Nurses' New Health Risk: Rotating Night Shifts

Heart, lung mortality rates greater among women who work rotating shifts
By Elizabeth Armstrong Moore,  Newser Staff
Posted Jan 7, 2015 3:25 PM CST
Nurses' New Health Risk: Rotating Night Shifts
Doctors and nurses walk at the Carlos III hospital in Madrid, Spain, Tuesday, Oct. 21, 2014.   (AP Photo/Paul White)

Working the night shift has already been linked to higher risks of cancer and cardiovascular disease. Now researchers at Harvard—who've combed through 22 years of data tracking 75,000 nurses in the US—write in the American Journal of Preventive Medicine that rotating night shifts for five or more years results in higher mortality rates in women. Specifically, death from cardiovascular disease is as much as 23% higher and death from lung cancer is as much as 25% higher, reports Fox News.
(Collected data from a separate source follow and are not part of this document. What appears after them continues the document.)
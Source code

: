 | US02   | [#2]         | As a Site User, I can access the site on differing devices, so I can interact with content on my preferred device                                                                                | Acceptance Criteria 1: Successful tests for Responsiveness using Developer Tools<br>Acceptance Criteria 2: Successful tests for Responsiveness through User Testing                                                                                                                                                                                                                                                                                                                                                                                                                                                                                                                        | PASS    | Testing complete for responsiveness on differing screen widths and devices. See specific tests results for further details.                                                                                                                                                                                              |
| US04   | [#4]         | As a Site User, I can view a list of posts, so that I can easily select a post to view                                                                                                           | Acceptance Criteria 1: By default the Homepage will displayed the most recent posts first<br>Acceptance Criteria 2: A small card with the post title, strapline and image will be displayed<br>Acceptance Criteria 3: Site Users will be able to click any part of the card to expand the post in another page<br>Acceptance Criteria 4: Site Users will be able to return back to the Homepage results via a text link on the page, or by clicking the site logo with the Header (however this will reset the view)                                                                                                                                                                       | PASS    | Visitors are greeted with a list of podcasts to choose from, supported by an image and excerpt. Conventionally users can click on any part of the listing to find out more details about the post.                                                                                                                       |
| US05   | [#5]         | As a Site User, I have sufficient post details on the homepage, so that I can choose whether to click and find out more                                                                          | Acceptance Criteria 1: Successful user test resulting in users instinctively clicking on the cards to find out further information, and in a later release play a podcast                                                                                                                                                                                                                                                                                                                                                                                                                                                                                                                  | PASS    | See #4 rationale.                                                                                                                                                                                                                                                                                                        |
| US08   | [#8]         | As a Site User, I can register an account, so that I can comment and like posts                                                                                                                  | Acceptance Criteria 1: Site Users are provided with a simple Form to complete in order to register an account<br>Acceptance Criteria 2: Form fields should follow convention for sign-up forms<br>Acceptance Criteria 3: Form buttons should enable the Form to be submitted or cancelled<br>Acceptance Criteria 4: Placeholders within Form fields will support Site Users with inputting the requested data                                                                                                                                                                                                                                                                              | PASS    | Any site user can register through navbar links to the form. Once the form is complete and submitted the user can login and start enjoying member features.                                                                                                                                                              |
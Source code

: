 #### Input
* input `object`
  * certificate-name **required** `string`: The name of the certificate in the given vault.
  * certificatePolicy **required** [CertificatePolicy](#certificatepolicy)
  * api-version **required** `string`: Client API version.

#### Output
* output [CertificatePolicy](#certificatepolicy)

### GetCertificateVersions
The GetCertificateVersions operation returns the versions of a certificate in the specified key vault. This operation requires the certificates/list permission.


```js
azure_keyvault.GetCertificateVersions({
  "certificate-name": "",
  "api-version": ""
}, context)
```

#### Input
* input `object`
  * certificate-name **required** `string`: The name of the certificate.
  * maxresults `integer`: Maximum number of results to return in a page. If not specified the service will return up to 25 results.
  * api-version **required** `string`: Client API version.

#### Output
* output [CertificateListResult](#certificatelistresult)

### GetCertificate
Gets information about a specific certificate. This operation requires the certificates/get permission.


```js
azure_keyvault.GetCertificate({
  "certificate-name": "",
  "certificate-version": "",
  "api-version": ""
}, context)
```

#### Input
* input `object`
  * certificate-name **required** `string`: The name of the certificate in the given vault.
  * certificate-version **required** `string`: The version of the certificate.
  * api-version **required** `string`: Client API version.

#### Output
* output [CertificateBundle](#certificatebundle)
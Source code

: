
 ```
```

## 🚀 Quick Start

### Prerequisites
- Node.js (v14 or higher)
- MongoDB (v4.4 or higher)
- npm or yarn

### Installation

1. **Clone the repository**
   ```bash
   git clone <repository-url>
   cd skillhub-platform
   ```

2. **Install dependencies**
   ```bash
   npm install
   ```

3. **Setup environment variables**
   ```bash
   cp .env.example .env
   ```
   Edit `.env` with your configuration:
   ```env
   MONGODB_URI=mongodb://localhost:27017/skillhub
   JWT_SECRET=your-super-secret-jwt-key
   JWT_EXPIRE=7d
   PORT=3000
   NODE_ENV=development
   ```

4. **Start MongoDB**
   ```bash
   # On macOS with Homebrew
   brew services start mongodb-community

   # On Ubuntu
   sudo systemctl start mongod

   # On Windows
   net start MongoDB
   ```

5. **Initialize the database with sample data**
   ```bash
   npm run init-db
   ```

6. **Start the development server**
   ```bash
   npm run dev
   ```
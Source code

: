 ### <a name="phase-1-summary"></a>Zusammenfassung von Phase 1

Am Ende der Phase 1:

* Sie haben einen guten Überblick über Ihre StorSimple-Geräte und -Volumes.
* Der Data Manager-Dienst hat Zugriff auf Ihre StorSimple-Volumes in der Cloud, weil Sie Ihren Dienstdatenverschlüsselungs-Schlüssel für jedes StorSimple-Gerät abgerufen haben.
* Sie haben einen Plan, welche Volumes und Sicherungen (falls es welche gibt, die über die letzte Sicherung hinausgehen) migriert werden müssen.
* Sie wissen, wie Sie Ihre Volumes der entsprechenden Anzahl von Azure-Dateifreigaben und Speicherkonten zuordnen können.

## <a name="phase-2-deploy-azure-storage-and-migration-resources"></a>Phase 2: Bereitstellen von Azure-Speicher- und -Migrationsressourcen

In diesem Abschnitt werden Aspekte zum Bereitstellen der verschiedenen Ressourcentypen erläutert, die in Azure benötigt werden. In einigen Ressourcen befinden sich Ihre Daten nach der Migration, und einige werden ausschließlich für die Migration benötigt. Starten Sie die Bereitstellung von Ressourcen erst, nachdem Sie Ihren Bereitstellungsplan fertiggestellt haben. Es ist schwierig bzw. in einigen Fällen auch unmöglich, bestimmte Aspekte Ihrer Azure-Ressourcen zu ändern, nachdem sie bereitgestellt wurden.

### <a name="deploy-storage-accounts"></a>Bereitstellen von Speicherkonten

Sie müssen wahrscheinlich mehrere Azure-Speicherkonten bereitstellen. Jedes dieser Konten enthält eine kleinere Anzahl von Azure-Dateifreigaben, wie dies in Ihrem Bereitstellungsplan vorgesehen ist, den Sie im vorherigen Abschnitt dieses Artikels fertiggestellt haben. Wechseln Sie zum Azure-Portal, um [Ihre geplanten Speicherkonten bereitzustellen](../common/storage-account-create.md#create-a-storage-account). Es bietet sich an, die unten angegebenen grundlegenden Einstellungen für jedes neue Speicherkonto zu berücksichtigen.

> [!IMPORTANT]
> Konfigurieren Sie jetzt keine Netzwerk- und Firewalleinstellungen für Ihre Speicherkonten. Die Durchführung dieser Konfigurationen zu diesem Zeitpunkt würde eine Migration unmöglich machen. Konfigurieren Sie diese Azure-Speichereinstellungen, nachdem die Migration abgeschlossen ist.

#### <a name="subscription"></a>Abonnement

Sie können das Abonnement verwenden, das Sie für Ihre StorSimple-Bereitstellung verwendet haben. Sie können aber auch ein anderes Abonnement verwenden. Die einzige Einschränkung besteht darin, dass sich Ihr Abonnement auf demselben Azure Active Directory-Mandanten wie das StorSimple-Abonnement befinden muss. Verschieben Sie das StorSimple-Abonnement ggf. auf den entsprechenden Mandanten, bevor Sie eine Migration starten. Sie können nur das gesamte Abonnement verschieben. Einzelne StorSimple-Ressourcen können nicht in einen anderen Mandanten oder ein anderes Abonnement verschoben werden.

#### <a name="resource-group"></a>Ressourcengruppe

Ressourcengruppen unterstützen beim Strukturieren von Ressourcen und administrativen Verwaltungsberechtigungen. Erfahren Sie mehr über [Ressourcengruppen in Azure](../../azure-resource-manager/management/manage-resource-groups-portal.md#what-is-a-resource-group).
"These results add to prior evidence of a potentially detrimental relation of rotating night shift work and health and longevity," the lead researcher says. Rotating shift work is defined as working at least three nights a month in addition to working day and evening shifts. And while the researchers acknowledge that more study is needed to learn how a person's individual traits might play a role, people who work rotating night shifts for more than five years do experience an 11% hike in risk of death from all causes, reports HealthDay News. (Researchers blame the disrupted balance of light and dark in the increased cancer rates.)